# Exercise directions:
Only lines with the string "Ruby" are wanted. Pull them out of the data.

Stored data
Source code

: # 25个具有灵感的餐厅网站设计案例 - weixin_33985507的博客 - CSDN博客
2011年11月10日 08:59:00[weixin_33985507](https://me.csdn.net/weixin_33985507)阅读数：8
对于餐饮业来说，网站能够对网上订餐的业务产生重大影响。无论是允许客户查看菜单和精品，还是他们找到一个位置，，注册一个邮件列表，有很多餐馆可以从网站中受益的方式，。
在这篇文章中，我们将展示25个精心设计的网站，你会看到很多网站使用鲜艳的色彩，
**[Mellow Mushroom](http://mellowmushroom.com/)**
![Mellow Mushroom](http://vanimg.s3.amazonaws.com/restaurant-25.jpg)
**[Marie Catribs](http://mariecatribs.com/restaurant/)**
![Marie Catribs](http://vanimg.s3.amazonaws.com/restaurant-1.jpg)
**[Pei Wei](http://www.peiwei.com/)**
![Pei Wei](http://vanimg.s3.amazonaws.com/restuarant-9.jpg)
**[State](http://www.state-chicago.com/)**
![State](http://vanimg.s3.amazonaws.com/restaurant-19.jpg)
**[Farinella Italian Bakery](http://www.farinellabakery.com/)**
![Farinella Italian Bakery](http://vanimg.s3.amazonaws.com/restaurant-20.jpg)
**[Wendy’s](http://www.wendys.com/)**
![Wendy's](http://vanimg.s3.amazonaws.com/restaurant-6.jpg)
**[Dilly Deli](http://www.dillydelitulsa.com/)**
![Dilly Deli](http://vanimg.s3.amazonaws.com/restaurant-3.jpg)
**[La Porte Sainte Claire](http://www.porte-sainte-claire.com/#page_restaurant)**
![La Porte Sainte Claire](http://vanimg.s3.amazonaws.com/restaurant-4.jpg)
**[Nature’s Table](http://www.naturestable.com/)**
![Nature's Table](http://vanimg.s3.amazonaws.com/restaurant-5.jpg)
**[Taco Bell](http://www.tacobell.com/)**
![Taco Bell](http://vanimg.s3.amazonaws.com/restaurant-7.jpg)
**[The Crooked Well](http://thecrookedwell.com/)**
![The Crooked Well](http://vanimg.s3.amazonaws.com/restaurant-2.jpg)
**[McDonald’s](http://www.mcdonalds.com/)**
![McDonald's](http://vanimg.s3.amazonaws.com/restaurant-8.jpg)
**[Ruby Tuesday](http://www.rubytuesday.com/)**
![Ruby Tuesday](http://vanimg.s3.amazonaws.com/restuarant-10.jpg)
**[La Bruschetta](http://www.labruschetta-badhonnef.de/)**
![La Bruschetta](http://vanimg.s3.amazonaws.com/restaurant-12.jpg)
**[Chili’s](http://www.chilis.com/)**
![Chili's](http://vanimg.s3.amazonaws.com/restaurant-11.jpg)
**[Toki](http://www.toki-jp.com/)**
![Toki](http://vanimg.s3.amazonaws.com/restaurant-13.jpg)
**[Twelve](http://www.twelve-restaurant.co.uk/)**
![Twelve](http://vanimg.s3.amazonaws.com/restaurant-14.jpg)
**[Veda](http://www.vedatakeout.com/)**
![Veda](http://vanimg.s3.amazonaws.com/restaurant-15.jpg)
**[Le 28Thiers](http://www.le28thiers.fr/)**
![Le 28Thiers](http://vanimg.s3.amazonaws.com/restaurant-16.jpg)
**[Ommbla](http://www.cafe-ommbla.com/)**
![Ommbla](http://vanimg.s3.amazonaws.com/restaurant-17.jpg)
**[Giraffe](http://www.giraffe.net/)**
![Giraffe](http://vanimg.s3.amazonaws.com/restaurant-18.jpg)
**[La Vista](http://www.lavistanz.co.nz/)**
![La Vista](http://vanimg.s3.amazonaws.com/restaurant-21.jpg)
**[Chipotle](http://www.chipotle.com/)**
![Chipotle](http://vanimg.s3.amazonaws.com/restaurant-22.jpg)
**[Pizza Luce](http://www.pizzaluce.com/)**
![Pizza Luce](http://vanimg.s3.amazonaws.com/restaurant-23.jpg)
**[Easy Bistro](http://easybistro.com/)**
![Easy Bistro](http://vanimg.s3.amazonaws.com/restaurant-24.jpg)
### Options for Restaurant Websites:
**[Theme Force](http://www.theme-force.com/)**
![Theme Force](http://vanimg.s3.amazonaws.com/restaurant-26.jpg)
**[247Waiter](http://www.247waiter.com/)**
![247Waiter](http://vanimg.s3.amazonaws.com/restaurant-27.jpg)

# Solution for this task:
**[Ruby Tuesday](http://www.rubytuesday.com/)**
![Ruby Tuesday](http://vanimg.s3.amazonaws.com/restuarant-10.jpg)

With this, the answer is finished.